Work task. Repeat precisely the span of lines below that opens with the line containing "## Paso 1: Crear" and closes with the line containing "Elija el proyecto", both included.
START Data extract
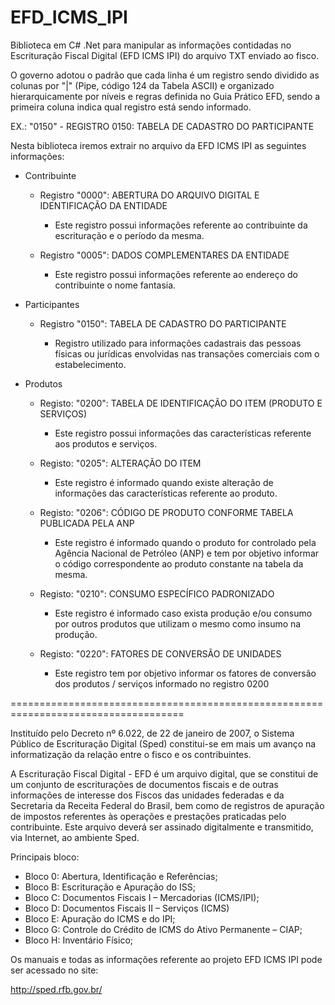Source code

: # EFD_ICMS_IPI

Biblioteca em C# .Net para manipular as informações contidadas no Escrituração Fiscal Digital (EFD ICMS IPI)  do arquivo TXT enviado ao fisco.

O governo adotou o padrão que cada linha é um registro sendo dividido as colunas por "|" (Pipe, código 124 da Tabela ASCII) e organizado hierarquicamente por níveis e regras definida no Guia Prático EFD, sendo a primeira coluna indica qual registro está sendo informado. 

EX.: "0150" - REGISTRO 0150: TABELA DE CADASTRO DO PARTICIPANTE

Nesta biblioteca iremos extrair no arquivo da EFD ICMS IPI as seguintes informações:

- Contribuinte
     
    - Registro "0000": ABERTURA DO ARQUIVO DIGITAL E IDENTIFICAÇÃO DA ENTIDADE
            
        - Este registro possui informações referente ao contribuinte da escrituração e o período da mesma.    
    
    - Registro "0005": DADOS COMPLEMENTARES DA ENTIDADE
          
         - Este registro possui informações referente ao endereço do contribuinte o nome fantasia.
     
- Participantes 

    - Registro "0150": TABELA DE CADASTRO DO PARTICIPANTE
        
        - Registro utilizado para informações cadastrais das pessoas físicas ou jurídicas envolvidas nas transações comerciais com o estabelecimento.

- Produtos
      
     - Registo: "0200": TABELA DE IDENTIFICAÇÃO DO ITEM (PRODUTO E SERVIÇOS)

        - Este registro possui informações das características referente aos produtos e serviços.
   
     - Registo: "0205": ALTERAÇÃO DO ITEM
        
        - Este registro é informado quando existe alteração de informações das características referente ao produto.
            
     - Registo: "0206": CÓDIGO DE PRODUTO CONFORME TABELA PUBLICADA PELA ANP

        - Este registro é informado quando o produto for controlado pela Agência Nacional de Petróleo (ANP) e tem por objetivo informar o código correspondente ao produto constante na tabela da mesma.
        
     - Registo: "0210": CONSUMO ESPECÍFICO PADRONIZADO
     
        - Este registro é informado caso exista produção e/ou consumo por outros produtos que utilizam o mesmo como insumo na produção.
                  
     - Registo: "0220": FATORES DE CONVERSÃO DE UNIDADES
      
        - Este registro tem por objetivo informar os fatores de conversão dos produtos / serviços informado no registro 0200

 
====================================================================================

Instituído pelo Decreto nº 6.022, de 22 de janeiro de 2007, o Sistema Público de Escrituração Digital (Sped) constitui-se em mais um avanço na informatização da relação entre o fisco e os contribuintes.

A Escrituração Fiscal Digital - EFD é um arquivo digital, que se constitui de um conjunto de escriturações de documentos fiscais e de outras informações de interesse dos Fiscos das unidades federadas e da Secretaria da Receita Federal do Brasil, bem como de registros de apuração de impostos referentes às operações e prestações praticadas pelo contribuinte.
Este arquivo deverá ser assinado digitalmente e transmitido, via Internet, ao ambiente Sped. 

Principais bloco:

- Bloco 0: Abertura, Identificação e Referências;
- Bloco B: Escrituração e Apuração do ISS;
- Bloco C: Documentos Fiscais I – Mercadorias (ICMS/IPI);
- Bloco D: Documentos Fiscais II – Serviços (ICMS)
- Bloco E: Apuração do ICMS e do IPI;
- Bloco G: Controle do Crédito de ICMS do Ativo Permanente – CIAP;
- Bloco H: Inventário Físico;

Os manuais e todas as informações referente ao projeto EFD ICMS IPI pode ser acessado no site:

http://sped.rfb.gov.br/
END Data extract
START Data extract
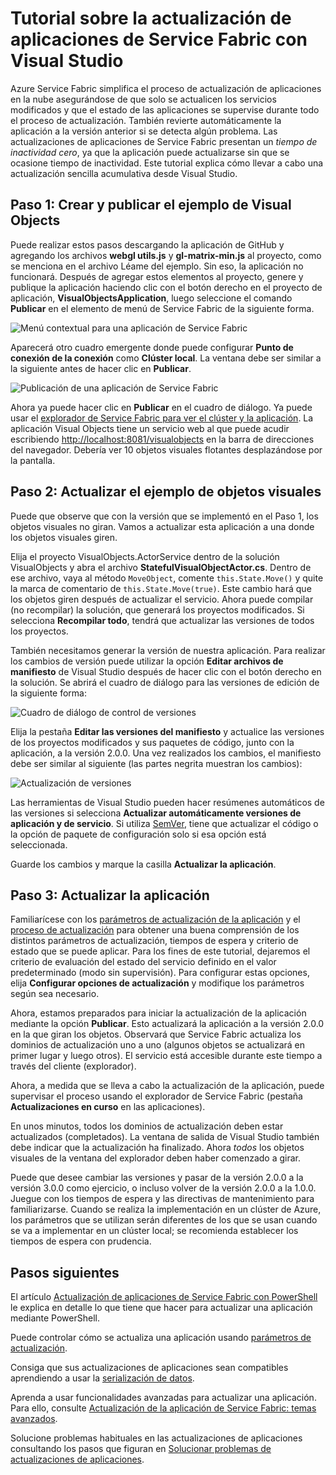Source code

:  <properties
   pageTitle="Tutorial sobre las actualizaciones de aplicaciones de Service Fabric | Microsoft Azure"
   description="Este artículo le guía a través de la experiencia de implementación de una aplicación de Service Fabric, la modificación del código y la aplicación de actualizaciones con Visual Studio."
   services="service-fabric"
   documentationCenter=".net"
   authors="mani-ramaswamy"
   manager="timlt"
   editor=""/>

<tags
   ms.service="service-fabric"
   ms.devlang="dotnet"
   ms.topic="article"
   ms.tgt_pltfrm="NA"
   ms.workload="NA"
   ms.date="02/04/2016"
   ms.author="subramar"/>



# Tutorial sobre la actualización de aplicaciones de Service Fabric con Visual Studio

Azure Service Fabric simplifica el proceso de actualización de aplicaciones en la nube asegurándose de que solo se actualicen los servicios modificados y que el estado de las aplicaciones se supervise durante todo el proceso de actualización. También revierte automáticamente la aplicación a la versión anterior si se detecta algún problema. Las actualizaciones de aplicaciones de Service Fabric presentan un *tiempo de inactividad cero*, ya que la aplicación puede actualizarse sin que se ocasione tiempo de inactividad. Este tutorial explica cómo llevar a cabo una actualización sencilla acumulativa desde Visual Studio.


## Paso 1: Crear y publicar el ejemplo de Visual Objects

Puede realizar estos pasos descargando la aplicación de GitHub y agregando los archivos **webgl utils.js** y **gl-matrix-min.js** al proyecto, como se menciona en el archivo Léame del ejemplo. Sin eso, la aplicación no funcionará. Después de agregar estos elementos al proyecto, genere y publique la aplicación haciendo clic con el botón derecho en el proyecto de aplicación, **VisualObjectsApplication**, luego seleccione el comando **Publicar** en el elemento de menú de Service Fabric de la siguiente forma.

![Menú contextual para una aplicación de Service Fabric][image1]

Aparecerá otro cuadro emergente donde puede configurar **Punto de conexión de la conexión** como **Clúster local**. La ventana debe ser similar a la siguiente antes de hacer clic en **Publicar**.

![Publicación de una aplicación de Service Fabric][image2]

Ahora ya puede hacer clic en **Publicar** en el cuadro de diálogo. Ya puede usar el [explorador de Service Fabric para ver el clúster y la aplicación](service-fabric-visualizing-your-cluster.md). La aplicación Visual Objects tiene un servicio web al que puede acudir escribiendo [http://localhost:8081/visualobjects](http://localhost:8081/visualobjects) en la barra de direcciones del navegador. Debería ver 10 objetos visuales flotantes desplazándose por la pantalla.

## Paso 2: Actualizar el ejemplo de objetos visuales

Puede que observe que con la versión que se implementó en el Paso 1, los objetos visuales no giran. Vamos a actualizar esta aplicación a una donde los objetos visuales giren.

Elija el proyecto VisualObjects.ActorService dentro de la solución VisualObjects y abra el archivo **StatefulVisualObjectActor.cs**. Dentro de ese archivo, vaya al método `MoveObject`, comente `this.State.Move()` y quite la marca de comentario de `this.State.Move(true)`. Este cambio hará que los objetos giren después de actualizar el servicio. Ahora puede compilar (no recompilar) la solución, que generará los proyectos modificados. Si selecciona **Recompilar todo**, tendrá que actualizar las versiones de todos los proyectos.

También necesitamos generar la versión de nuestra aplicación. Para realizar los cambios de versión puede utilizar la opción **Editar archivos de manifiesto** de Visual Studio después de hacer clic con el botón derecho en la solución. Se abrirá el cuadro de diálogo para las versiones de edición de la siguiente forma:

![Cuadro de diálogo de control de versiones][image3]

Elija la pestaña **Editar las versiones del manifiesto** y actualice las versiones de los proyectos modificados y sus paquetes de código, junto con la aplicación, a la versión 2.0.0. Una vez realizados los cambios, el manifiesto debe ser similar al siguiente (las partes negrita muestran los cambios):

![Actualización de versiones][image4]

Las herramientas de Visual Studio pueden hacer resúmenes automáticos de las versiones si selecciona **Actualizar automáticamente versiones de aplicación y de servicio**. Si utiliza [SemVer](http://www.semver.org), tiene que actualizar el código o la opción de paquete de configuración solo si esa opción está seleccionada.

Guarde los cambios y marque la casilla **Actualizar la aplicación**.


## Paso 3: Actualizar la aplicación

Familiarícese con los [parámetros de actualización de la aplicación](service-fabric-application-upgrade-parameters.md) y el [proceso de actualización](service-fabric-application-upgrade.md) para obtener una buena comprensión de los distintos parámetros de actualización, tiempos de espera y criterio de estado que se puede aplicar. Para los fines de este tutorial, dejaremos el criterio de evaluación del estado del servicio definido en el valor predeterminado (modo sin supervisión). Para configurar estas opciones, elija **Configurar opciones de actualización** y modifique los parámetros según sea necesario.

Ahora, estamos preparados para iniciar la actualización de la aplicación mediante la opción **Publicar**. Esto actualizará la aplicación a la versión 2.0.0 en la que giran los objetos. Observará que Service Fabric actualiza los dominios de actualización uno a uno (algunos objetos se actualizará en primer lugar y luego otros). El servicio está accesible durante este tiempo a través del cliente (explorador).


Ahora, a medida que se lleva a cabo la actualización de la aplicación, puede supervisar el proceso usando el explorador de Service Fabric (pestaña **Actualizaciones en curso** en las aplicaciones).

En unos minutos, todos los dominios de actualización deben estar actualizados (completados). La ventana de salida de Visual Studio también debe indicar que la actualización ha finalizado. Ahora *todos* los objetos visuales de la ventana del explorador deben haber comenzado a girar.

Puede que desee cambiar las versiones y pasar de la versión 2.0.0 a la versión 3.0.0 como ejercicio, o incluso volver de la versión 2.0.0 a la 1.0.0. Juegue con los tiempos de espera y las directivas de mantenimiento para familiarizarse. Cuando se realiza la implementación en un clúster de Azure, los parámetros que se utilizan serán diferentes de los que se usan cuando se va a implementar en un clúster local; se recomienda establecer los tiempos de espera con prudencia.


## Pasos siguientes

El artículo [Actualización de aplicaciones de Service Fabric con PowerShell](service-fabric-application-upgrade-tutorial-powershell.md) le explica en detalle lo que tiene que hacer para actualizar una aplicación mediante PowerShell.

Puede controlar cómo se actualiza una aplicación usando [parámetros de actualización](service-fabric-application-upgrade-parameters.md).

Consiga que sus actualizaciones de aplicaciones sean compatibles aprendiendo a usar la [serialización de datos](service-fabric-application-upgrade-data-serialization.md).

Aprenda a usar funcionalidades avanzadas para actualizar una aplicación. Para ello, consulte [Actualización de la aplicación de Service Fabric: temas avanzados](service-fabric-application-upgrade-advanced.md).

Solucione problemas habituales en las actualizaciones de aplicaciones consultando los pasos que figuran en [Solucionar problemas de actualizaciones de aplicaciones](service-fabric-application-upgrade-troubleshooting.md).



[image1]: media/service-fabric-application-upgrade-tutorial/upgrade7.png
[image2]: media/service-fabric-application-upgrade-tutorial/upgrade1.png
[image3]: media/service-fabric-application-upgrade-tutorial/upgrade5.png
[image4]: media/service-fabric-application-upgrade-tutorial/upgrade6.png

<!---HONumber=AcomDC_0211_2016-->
END Data extract
START Data extract
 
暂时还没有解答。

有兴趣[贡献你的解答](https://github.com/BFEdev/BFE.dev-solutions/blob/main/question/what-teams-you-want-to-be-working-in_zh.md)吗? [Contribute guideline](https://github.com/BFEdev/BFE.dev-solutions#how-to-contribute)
END Data extract
Output.
## Paso 1: Crear y publicar el ejemplo de Visual Objects

Puede realizar estos pasos descargando la aplicación de GitHub y agregando los archivos **webgl utils.js** y **gl-matrix-min.js** al proyecto, como se menciona en el archivo Léame del ejemplo. Sin eso, la aplicación no funcionará. Después de agregar estos elementos al proyecto, genere y publique la aplicación haciendo clic con el botón derecho en el proyecto de aplicación, **VisualObjectsApplication**, luego seleccione el comando **Publicar** en el elemento de menú de Service Fabric de la siguiente forma.

![Menú contextual para una aplicación de Service Fabric][image1]

Aparecerá otro cuadro emergente donde puede configurar **Punto de conexión de la conexión** como **Clúster local**. La ventana debe ser similar a la siguiente antes de hacer clic en **Publicar**.

![Publicación de una aplicación de Service Fabric][image2]

Ahora ya puede hacer clic en **Publicar** en el cuadro de diálogo. Ya puede usar el [explorador de Service Fabric para ver el clúster y la aplicación](service-fabric-visualizing-your-cluster.md). La aplicación Visual Objects tiene un servicio web al que puede acudir escribiendo [http://localhost:8081/visualobjects](http://localhost:8081/visualobjects) en la barra de direcciones del navegador. Debería ver 10 objetos visuales flotantes desplazándose por la pantalla.

## Paso 2: Actualizar el ejemplo de objetos visuales

Puede que observe que con la versión que se implementó en el Paso 1, los objetos visuales no giran. Vamos a actualizar esta aplicación a una donde los objetos visuales giren.

Elija el proyecto VisualObjects.ActorService dentro de la solución VisualObjects y abra el archivo **StatefulVisualObjectActor.cs**. Dentro de ese archivo, vaya al método `MoveObject`, comente `this.State.Move()` y quite la marca de comentario de `this.State.Move(true)`. Este cambio hará que los objetos giren después de actualizar el servicio. Ahora puede compilar (no recompilar) la solución, que generará los proyectos modificados. Si selecciona **Recompilar todo**, tendrá que actualizar las versiones de todos los proyectos.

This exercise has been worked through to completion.